**THE TASK:** What you return must be the full data, repeated verbatim, with no pictures in it.

**EXERCISE MATERIAL:**
________________________
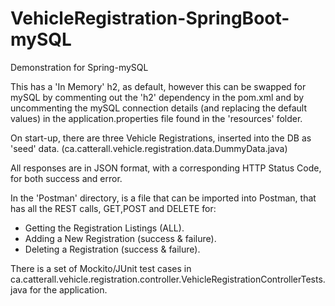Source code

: # VehicleRegistration-SpringBoot-mySQL
Demonstration for Spring-mySQL

This has a 'In Memory' h2, as default, however this can be swapped for mySQL by commenting out the 'h2' dependency in the pom.xml and by 
uncommenting the mySQL connection details (and replacing the default values) in the application.properties file found in the 'resources' folder.

On start-up, there are three Vehicle Registrations, inserted into the DB as 'seed' data. (ca.catterall.vehicle.registration.data.DummyData.java)

All responses are in JSON format, with a corresponding HTTP Status Code, for both success and error.

In the 'Postman' directory, is a file that can be imported into Postman, that has all the REST calls, GET,POST and DELETE for: 
  * Getting the Registration Listings (ALL).
  * Adding a New Registration (success & failure). 
  * Deleting a Registration (success & failure).
  
There is a set of Mockito/JUnit test cases in ca.catterall.vehicle.registration.controller.VehicleRegistrationControllerTests.java for the application.

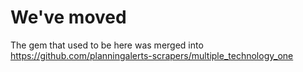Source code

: # We've moved

The gem that used to be here was merged into https://github.com/planningalerts-scrapers/multiple_technology_one

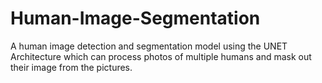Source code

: # Human-Image-Segmentation
A human image detection and segmentation model using the UNET Architecture which can process photos of multiple humans and mask out their image from the pictures.

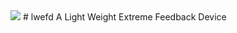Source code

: <img src="https://travis-ci.org/a-tk/lwefd.svg?branch=master">
# lwefd
A Light Weight Extreme Feedback Device
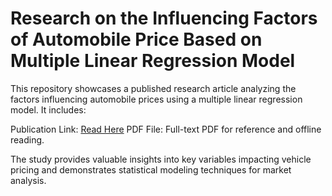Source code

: # Research on the Influencing Factors of Automobile Price Based on Multiple Linear Regression Model
This repository showcases a published research article analyzing the factors influencing automobile prices using a multiple linear regression model. It includes:

Publication Link: [Read Here](https://drpress.org/ojs/index.php/HSET/article/view/17770)
PDF File: Full-text PDF for reference and offline reading.

The study provides valuable insights into key variables impacting vehicle pricing and demonstrates statistical modeling techniques for market analysis.
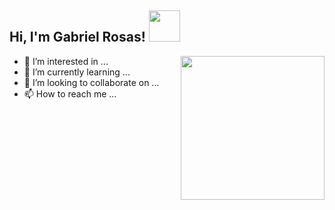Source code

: <h2> Hi, I'm Gabriel Rosas! <img src="https://media3.giphy.com/media/rUP2NQHRueF4CvLDwa/giphy.gif?cid=790b7611a2c7741ded1ec41063ce822e8898cafed3ceb9ae&rid=giphy.gif&ct=s" width="50"></h2>
<img align='right' src="https://media1.giphy.com/media/l0HlNaQ6gWfllcjDO/giphy.gif?cid=ecf05e47i9mmuinptb6befm0jpos0nvltt04mf8mqqa1zbba&rid=giphy.gif&ct=g" width="230">






- 👀 I’m interested in ...
- 🌱 I’m currently learning ...
- 💞️ I’m looking to collaborate on ...
- 📫 How to reach me ...

<!---
gabrielfernando01/gabrielfernando01 is a ✨ special ✨ repository because its `README.md` (this file) appears on your GitHub profile.
You can click the Preview link to take a look at your changes.
--->
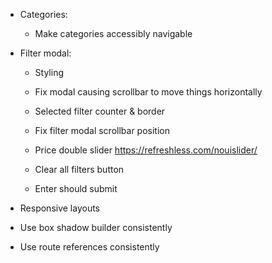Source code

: - Categories:

  - Make categories accessibly navigable

- Filter modal:

  - Styling

  - Fix modal causing scrollbar to move things horizontally

  - Selected filter counter & border

  - Fix filter modal scrollbar position

  - Price double slider https://refreshless.com/nouislider/

  - Clear all filters button

  - Enter should submit

- Responsive layouts

- Use box shadow builder consistently

- Use route references consistently

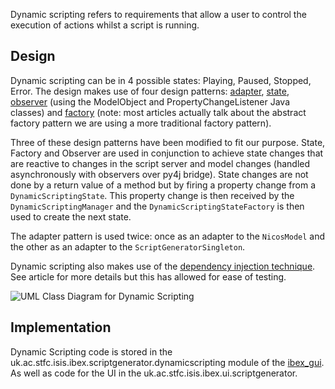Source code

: Dynamic scripting refers to requirements that allow a user to control the execution of actions whilst a script is running.

## Design

Dynamic scripting can be in 4 possible states: Playing, Paused, Stopped, Error. The design makes use of four design patterns: [adapter](https://refactoring.guru/design-patterns/adapter), [state](https://sourcemaking.com/design_patterns/state), [observer](https://refactoring.guru/design-patterns/observer) (using the ModelObject and PropertyChangeListener Java classes) and [factory](https://refactoring.guru/design-patterns/factory-method) (note: most articles actually talk about the abstract factory pattern we are using a more traditional factory pattern).

Three of these design patterns have been modified to fit our purpose. State, Factory and Observer are used in conjunction to achieve state changes that are reactive to changes in the script server and model changes (handled asynchronously with observers over py4j bridge). State changes are not done by a return value of a method but by firing a property change from a `DynamicScriptingState`. This property change is then received by the `DynamicScriptingManager` and the `DynamicScriptingStateFactory` is then used to create the next state.

The adapter pattern is used twice: once as an adapter to the `NicosModel` and the other as an adapter to the `ScriptGeneratorSingleton`.

Dynamic scripting also makes use of the [dependency injection technique](https://www.freecodecamp.org/news/a-quick-intro-to-dependency-injection-what-it-is-and-when-to-use-it-7578c84fa88f/). See article for more details but this has allowed for ease of testing.

![UML Class Diagram for Dynamic Scripting](https://raw.githubusercontent.com/wiki/ISISComputingGroup/ibex_developers_manual/DynamicScripting.drawio.png)


## Implementation

Dynamic Scripting code is stored in the uk.ac.stfc.isis.ibex.scriptgenerator.dynamicscripting module of the [ibex_gui](https://github.com/ISISComputingGroup/ibex_gui). As well as code for the UI in the uk.ac.stfc.isis.ibex.ui.scriptgenerator.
________________________
**RESPONSE FOR THIS EXERCISE:**
Source code

: # VehicleRegistration-SpringBoot-mySQL
Demonstration for Spring-mySQL

This has a 'In Memory' h2, as default, however this can be swapped for mySQL by commenting out the 'h2' dependency in the pom.xml and by 
uncommenting the mySQL connection details (and replacing the default values) in the application.properties file found in the 'resources' folder.

On start-up, there are three Vehicle Registrations, inserted into the DB as 'seed' data. (ca.catterall.vehicle.registration.data.DummyData.java)

All responses are in JSON format, with a corresponding HTTP Status Code, for both success and error.

In the 'Postman' directory, is a file that can be imported into Postman, that has all the REST calls, GET,POST and DELETE for: 
  * Getting the Registration Listings (ALL).
  * Adding a New Registration (success & failure). 
  * Deleting a Registration (success & failure).
  
There is a set of Mockito/JUnit test cases in ca.catterall.vehicle.registration.controller.VehicleRegistrationControllerTests.java for the application.

Source code

: # We've moved

The gem that used to be here was merged into https://github.com/planningalerts-scrapers/multiple_technology_one

Source code

: # Human-Image-Segmentation
A human image detection and segmentation model using the UNET Architecture which can process photos of multiple humans and mask out their image from the pictures.

Source code

: <img src="https://travis-ci.org/a-tk/lwefd.svg?branch=master">
# lwefd
A Light Weight Extreme Feedback Device
Source code

: # Research on the Influencing Factors of Automobile Price Based on Multiple Linear Regression Model
This repository showcases a published research article analyzing the factors influencing automobile prices using a multiple linear regression model. It includes:

Publication Link: [Read Here](https://drpress.org/ojs/index.php/HSET/article/view/17770)
PDF File: Full-text PDF for reference and offline reading.

The study provides valuable insights into key variables impacting vehicle pricing and demonstrates statistical modeling techniques for market analysis.
Source code

: <h2> Hi, I'm Gabriel Rosas! <img src="https://media3.giphy.com/media/rUP2NQHRueF4CvLDwa/giphy.gif?cid=790b7611a2c7741ded1ec41063ce822e8898cafed3ceb9ae&rid=giphy.gif&ct=s" width="50"></h2>
<img align='right' src="https://media1.giphy.com/media/l0HlNaQ6gWfllcjDO/giphy.gif?cid=ecf05e47i9mmuinptb6befm0jpos0nvltt04mf8mqqa1zbba&rid=giphy.gif&ct=g" width="230">






- 👀 I’m interested in ...
- 🌱 I’m currently learning ...
- 💞️ I’m looking to collaborate on ...
- 📫 How to reach me ...

<!---
gabrielfernando01/gabrielfernando01 is a ✨ special ✨ repository because its `README.md` (this file) appears on your GitHub profile.
You can click the Preview link to take a look at your changes.
--->
Source code

: - Categories:

  - Make categories accessibly navigable

- Filter modal:

  - Styling

  - Fix modal causing scrollbar to move things horizontally

  - Selected filter counter & border

  - Fix filter modal scrollbar position

  - Price double slider https://refreshless.com/nouislider/

  - Clear all filters button

  - Enter should submit

- Responsive layouts

- Use box shadow builder consistently

- Use route references consistently

Source code

: Dynamic scripting refers to requirements that allow a user to control the execution of actions whilst a script is running.

## Design

Dynamic scripting can be in 4 possible states: Playing, Paused, Stopped, Error. The design makes use of four design patterns: [adapter](https://refactoring.guru/design-patterns/adapter), [state](https://sourcemaking.com/design_patterns/state), [observer](https://refactoring.guru/design-patterns/observer) (using the ModelObject and PropertyChangeListener Java classes) and [factory](https://refactoring.guru/design-patterns/factory-method) (note: most articles actually talk about the abstract factory pattern we are using a more traditional factory pattern).

Three of these design patterns have been modified to fit our purpose. State, Factory and Observer are used in conjunction to achieve state changes that are reactive to changes in the script server and model changes (handled asynchronously with observers over py4j bridge). State changes are not done by a return value of a method but by firing a property change from a `DynamicScriptingState`. This property change is then received by the `DynamicScriptingManager` and the `DynamicScriptingStateFactory` is then used to create the next state.

The adapter pattern is used twice: once as an adapter to the `NicosModel` and the other as an adapter to the `ScriptGeneratorSingleton`.

Dynamic scripting also makes use of the [dependency injection technique](https://www.freecodecamp.org/news/a-quick-intro-to-dependency-injection-what-it-is-and-when-to-use-it-7578c84fa88f/). See article for more details but this has allowed for ease of testing.

![UML Class Diagram for Dynamic Scripting](https://raw.githubusercontent.com/wiki/ISISComputingGroup/ibex_developers_manual/DynamicScripting.drawio.png)


## Implementation

Dynamic Scripting code is stored in the uk.ac.stfc.isis.ibex.scriptgenerator.dynamicscripting module of the [ibex_gui](https://github.com/ISISComputingGroup/ibex_gui). As well as code for the UI in the uk.ac.stfc.isis.ibex.ui.scriptgenerator.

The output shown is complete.